■ **What the exercise asks**
Apart from the pictures, write out all the records exactly.

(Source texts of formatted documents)
━━━━━━━━━━━━━━━━━━━━

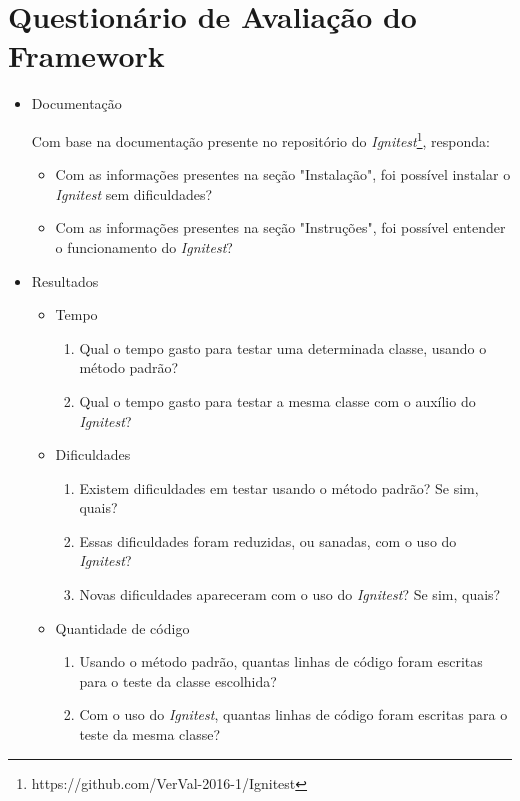 \chapter{Questionário de Avaliação do Framework}
\label{questionario}

  
    \begin{itemize}
        \item Documentação
        
            Com base na documentação presente no repositório do \textit{Ignitest}\footnote{https://github.com/VerVal-2016-1/Ignitest}, responda:
            \begin{itemize}
                \item Com as informações presentes na seção "Instalação", foi possível instalar o \textit{Ignitest} sem dificuldades?
                \item Com as informações presentes na seção "Instruções", foi possível entender o funcionamento do \textit{Ignitest}?
            \end{itemize}
            
        \item Resultados
            \begin{itemize}
                \item Tempo
                    \begin{enumerate}
                        \item Qual o tempo gasto para testar uma determinada classe, usando o método padrão?
                        \item Qual o tempo gasto para testar a mesma classe com o auxílio do \textit{Ignitest}?
                    \end{enumerate}
                \item Dificuldades
                    \begin{enumerate}
                        \item Existem dificuldades em testar usando o método padrão? Se sim, quais?
                        \item Essas dificuldades foram reduzidas, ou sanadas, com o uso do \textit{Ignitest}?
                        \item Novas dificuldades apareceram com o uso do \textit{Ignitest}? Se sim, quais?
                    \end{enumerate}
                \item Quantidade de código
                    \begin{enumerate}
                        \item Usando o método padrão, quantas linhas de código foram escritas para o teste da classe escolhida?
                        \item Com o uso do \textit{Ignitest}, quantas linhas de código foram escritas para o teste da mesma classe?
                    \end{enumerate}


\end{itemize}
\end{itemize}
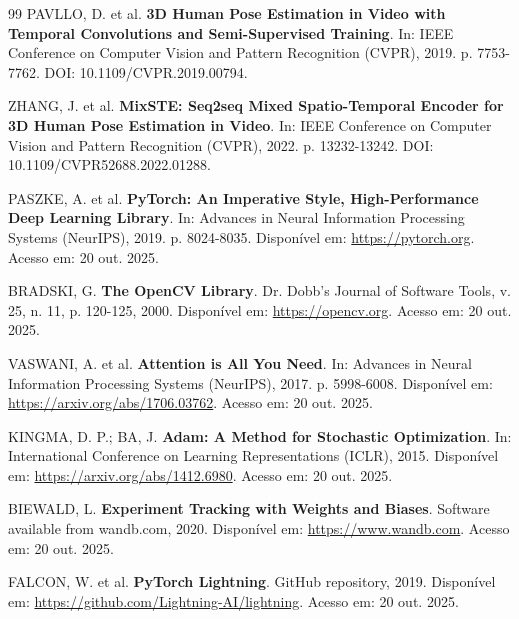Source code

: \documentclass[12pt, a4paper]{article}
\begin{document}
\begin{thebibliography}{99}
PAVLLO, D. et al. \textbf{3D Human Pose Estimation in Video with Temporal Convolutions and Semi-Supervised Training}. In: IEEE Conference on Computer Vision and Pattern Recognition (CVPR), 2019. p. 7753-7762. DOI: 10.1109/CVPR.2019.00794.

ZHANG, J. et al. \textbf{MixSTE: Seq2seq Mixed Spatio-Temporal Encoder for 3D Human Pose Estimation in Video}. In: IEEE Conference on Computer Vision and Pattern Recognition (CVPR), 2022. p. 13232-13242. DOI: 10.1109/CVPR52688.2022.01288.

PASZKE, A. et al. \textbf{PyTorch: An Imperative Style, High-Performance Deep Learning Library}. In: Advances in Neural Information Processing Systems (NeurIPS), 2019. p. 8024-8035. Disponível em: \url{https://pytorch.org}. Acesso em: 20 out. 2025.

BRADSKI, G. \textbf{The OpenCV Library}. Dr. Dobb's Journal of Software Tools, v. 25, n. 11, p. 120-125, 2000. Disponível em: \url{https://opencv.org}. Acesso em: 20 out. 2025.

VASWANI, A. et al. \textbf{Attention is All You Need}. In: Advances in Neural Information Processing Systems (NeurIPS), 2017. p. 5998-6008. Disponível em: \url{https://arxiv.org/abs/1706.03762}. Acesso em: 20 out. 2025.

KINGMA, D. P.; BA, J. \textbf{Adam: A Method for Stochastic Optimization}. In: International Conference on Learning Representations (ICLR), 2015. Disponível em: \url{https://arxiv.org/abs/1412.6980}. Acesso em: 20 out. 2025.

BIEWALD, L. \textbf{Experiment Tracking with Weights and Biases}. Software available from wandb.com, 2020. Disponível em: \url{https://www.wandb.com}. Acesso em: 20 out. 2025.

FALCON, W. et al. \textbf{PyTorch Lightning}. GitHub repository, 2019. Disponível em: \url{https://github.com/Lightning-AI/lightning}. Acesso em: 20 out. 2025.

\end{thebibliography}
\end{document}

━━━━━━━━━━━━━━━━━━━━

■ **Response to this exercise**
 \chapter{Questionário de Avaliação do Framework}
\label{questionario}

  
    \begin{itemize}
        \item Documentação
        
            Com base na documentação presente no repositório do \textit{Ignitest}\footnote{https://github.com/VerVal-2016-1/Ignitest}, responda:
            \begin{itemize}
                \item Com as informações presentes na seção "Instalação", foi possível instalar o \textit{Ignitest} sem dificuldades?
                \item Com as informações presentes na seção "Instruções", foi possível entender o funcionamento do \textit{Ignitest}?
            \end{itemize}
            
        \item Resultados
            \begin{itemize}
                \item Tempo
                    \begin{enumerate}
                        \item Qual o tempo gasto para testar uma determinada classe, usando o método padrão?
                        \item Qual o tempo gasto para testar a mesma classe com o auxílio do \textit{Ignitest}?
                    \end{enumerate}
                \item Dificuldades
                    \begin{enumerate}
                        \item Existem dificuldades em testar usando o método padrão? Se sim, quais?
                        \item Essas dificuldades foram reduzidas, ou sanadas, com o uso do \textit{Ignitest}?
                        \item Novas dificuldades apareceram com o uso do \textit{Ignitest}? Se sim, quais?
                    \end{enumerate}
                \item Quantidade de código
                    \begin{enumerate}
                        \item Usando o método padrão, quantas linhas de código foram escritas para o teste da classe escolhida?
                        \item Com o uso do \textit{Ignitest}, quantas linhas de código foram escritas para o teste da mesma classe?
                    \end{enumerate}


\end{itemize}
\end{itemize}
Source code

: \documentclass[12pt, a4paper]{article}
\begin{document}
\begin{thebibliography}{99}
PAVLLO, D. et al. \textbf{3D Human Pose Estimation in Video with Temporal Convolutions and Semi-Supervised Training}. In: IEEE Conference on Computer Vision and Pattern Recognition (CVPR), 2019. p. 7753-7762. DOI: 10.1109/CVPR.2019.00794.

ZHANG, J. et al. \textbf{MixSTE: Seq2seq Mixed Spatio-Temporal Encoder for 3D Human Pose Estimation in Video}. In: IEEE Conference on Computer Vision and Pattern Recognition (CVPR), 2022. p. 13232-13242. DOI: 10.1109/CVPR52688.2022.01288.

PASZKE, A. et al. \textbf{PyTorch: An Imperative Style, High-Performance Deep Learning Library}. In: Advances in Neural Information Processing Systems (NeurIPS), 2019. p. 8024-8035. Disponível em: \url{https://pytorch.org}. Acesso em: 20 out. 2025.

BRADSKI, G. \textbf{The OpenCV Library}. Dr. Dobb's Journal of Software Tools, v. 25, n. 11, p. 120-125, 2000. Disponível em: \url{https://opencv.org}. Acesso em: 20 out. 2025.

VASWANI, A. et al. \textbf{Attention is All You Need}. In: Advances in Neural Information Processing Systems (NeurIPS), 2017. p. 5998-6008. Disponível em: \url{https://arxiv.org/abs/1706.03762}. Acesso em: 20 out. 2025.

KINGMA, D. P.; BA, J. \textbf{Adam: A Method for Stochastic Optimization}. In: International Conference on Learning Representations (ICLR), 2015. Disponível em: \url{https://arxiv.org/abs/1412.6980}. Acesso em: 20 out. 2025.

BIEWALD, L. \textbf{Experiment Tracking with Weights and Biases}. Software available from wandb.com, 2020. Disponível em: \url{https://www.wandb.com}. Acesso em: 20 out. 2025.

FALCON, W. et al. \textbf{PyTorch Lightning}. GitHub repository, 2019. Disponível em: \url{https://github.com/Lightning-AI/lightning}. Acesso em: 20 out. 2025.

\end{thebibliography}
\end{document}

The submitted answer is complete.